Given this conservation, we performed cross-species computational analyses of the NKX3.1 low and high mouse and human treatment groups to identify MRs of treatment response. The rationale follows from our previous work showing that computational analyses of preclinical data from GEMMs can predict treatment response in human PCa [22,28], and from the broader conceptual framework that GEMMs can be used to infer patient response for precision prevention [29].

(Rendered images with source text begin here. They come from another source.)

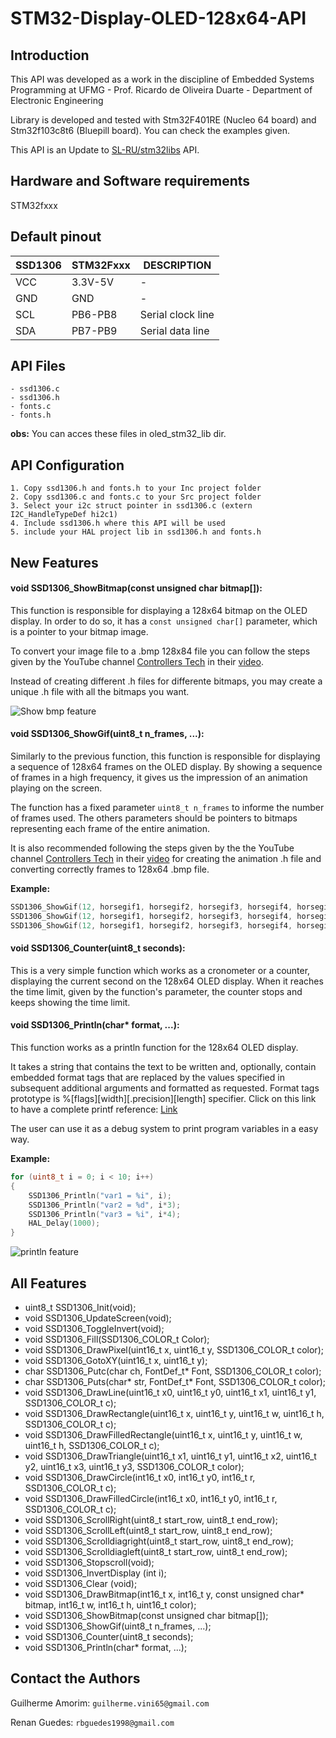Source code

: # STM32-Display-OLED-128x64-API

## Introduction
This API was developed as a work in the discipline of Embedded Systems Programming at UFMG - Prof. Ricardo de Oliveira Duarte - Department of Electronic Engineering

Library is developed and tested with Stm32F401RE (Nucleo 64 board) and Stm32f103c8t6 (Bluepill board). You can check the examples given.

This API is an Update to [SL-RU/stm32libs](https://github.com/SL-RU/stm32libs) API.

## Hardware and Software requirements
STM32fxxx

## Default pinout
SSD1306 | STM32Fxxx | DESCRIPTION
------------ | ------------- | -------------
VCC | 3.3V-5V | - 
GND | GND | -
SCL | PB6-PB8 |Serial clock line
SDA | PB7-PB9 |Serial data line

## API Files
	- ssd1306.c
	- ssd1306.h
	- fonts.c
	- fonts.h

__obs:__ You can acces these files in oled_stm32_lib dir.

## API Configuration
	1. Copy ssd1306.h and fonts.h to your Inc project folder
	2. Copy ssd1306.c and fonts.c to your Src project folder
	3. Select your i2c struct pointer in ssd1306.c (extern I2C_HandleTypeDef hi2c1)
	4. Include ssd1306.h where this API will be used
	5. include your HAL project lib in ssd1306.h and fonts.h
  
## New Features

#### void SSD1306_ShowBitmap(const unsigned char bitmap[]):
This function is responsible for displaying a 128x64 bitmap on the OLED display. In order to do so, it has a `const unsigned char[]` parameter, which is a pointer to your bitmap image.

To convert your image file to a .bmp 128x84 file you can follow the steps given by the YouTube channel [Controllers Tech](https://www.youtube.com/channel/UCkdqtSMnhYuMsJkyHOxiPZQ) in their [video](https://www.youtube.com/watch?v=M5ddTjrcvEs). 

Instead of creating different .h files for differente bitmaps, you may create a unique .h file with all the bitmaps you want.

![Show bmp feature](https://github.com/guiguitz/STM32-Display-OLED-128x64-API/blob/main/github_images/show_bmp.jpg)

#### void SSD1306_ShowGif(uint8_t n_frames, ...):
Similarly to the previous function, this function is responsible for displaying a sequence of 128x64 frames on the OLED display. By showing a sequence of 			frames in a high frequency, it gives us the impression of an animation playing on the screen.

The function has a fixed parameter `uint8_t n_frames` to informe the number of frames used. The others parameters should be pointers to bitmaps representing each frame of the entire animation.

It is also recommended following the steps given by the the YouTube channel [Controllers Tech](https://www.youtube.com/channel/UCkdqtSMnhYuMsJkyHOxiPZQ) in their [video](https://www.youtube.com/watch?v=M5ddTjrcvEs) for creating the animation .h file and converting correctly frames to 128x64 .bmp file.

__Example:__
```C
SSD1306_ShowGif(12, horsegif1, horsegif2, horsegif3, horsegif4, horsegif5, horsegif6, horsegif7, horsegif8, horsegif9, horsegif10, horsegif11, horsegif12);
SSD1306_ShowGif(12, horsegif1, horsegif2, horsegif3, horsegif4, horsegif5, horsegif6, horsegif7, horsegif8, horsegif9, horsegif10, horsegif11, horsegif12);
SSD1306_ShowGif(12, horsegif1, horsegif2, horsegif3, horsegif4, horsegif5, horsegif6, horsegif7, horsegif8, horsegif9, horsegif10, horsegif11, horsegif12);
```

#### void SSD1306_Counter(uint8_t seconds):
This is a very simple function which works as a cronometer or a counter, displaying the current second on the 128x64 OLED display. When it reaches the time limit, given 	by the function's parameter, the counter stops and keeps showing the time limit.

#### void SSD1306_Println(char* format, ...):
This function works as a println function for the 128x64 OLED display. 

It takes a string that contains the text to be written and, optionally, contain embedded format tags that are replaced by the values specified in subsequent additional arguments and formatted as requested. Format tags prototype is %[flags][width][.precision][length] specifier. Click on this link to have a complete printf reference: [Link](https://www.tutorialspoint.com/c_standard_library/c_function_printf.htm)

The user can use it as a debug system to print program variables in a easy way.

__Example:__
```C
for (uint8_t i = 0; i < 10; i++)
{
    SSD1306_Println("var1 = %i", i);
    SSD1306_Println("var2 = %d", i*3);
    SSD1306_Println("var3 = %i", i*4);
    HAL_Delay(1000);
}
```

![println feature](https://github.com/guiguitz/STM32-Display-OLED-128x64-API/blob/main/github_images/println.jpg)

## All Features
* uint8_t SSD1306_Init(void);
* void SSD1306_UpdateScreen(void);
* void SSD1306_ToggleInvert(void);
* void SSD1306_Fill(SSD1306_COLOR_t Color);
* void SSD1306_DrawPixel(uint16_t x, uint16_t y, SSD1306_COLOR_t color);
* void SSD1306_GotoXY(uint16_t x, uint16_t y);
* char SSD1306_Putc(char ch, FontDef_t* Font, SSD1306_COLOR_t color);
* char SSD1306_Puts(char* str, FontDef_t* Font, SSD1306_COLOR_t color);
* void SSD1306_DrawLine(uint16_t x0, uint16_t y0, uint16_t x1, uint16_t y1, SSD1306_COLOR_t c);
* void SSD1306_DrawRectangle(uint16_t x, uint16_t y, uint16_t w, uint16_t h, SSD1306_COLOR_t c);
* void SSD1306_DrawFilledRectangle(uint16_t x, uint16_t y, uint16_t w, uint16_t h, SSD1306_COLOR_t c);
* void SSD1306_DrawTriangle(uint16_t x1, uint16_t y1, uint16_t x2, uint16_t y2, uint16_t x3, uint16_t y3, SSD1306_COLOR_t color);
* void SSD1306_DrawCircle(int16_t x0, int16_t y0, int16_t r, SSD1306_COLOR_t c);
* void SSD1306_DrawFilledCircle(int16_t x0, int16_t y0, int16_t r, SSD1306_COLOR_t c);
* void SSD1306_ScrollRight(uint8_t start_row, uint8_t end_row);
* void SSD1306_ScrollLeft(uint8_t start_row, uint8_t end_row);
* void SSD1306_Scrolldiagright(uint8_t start_row, uint8_t end_row);
* void SSD1306_Scrolldiagleft(uint8_t start_row, uint8_t end_row);
* void SSD1306_Stopscroll(void);
* void SSD1306_InvertDisplay (int i);
* void SSD1306_Clear (void);
* void SSD1306_DrawBitmap(int16_t x, int16_t y, const unsigned char* bitmap, int16_t w, int16_t h, uint16_t color);
* void SSD1306_ShowBitmap(const unsigned char bitmap[]);
* void SSD1306_ShowGif(uint8_t n_frames, ...);
* void SSD1306_Counter(uint8_t seconds);
* void SSD1306_Println(char* format, ...);

## Contact the Authors
Guilherme Amorim: `guilherme.vini65@gmail.com`

Renan Guedes: `rbguedes1998@gmail.com`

First, we used MARINa to identify MRs of 5-ARI response for the human and mouse treatment groups by interrogating a human PCa interactome with corresponding human and mouse signatures (ie, 5-ARI–treated low vs high NKX3.1-expressing human prostate and finasteride-treated Nkx3.1−/− vs Nkx3.1+/+ prostate) [22,28]. We then used cross-species GSEA to compare the 5-ARI–responsive “human” and “mouse” MRs, which revealed strong conservation of the signatures in both the upregulated and downregulated leading edges (NES = 6.38 and 6.28, respectively; p < 0.001; Fig. 3D).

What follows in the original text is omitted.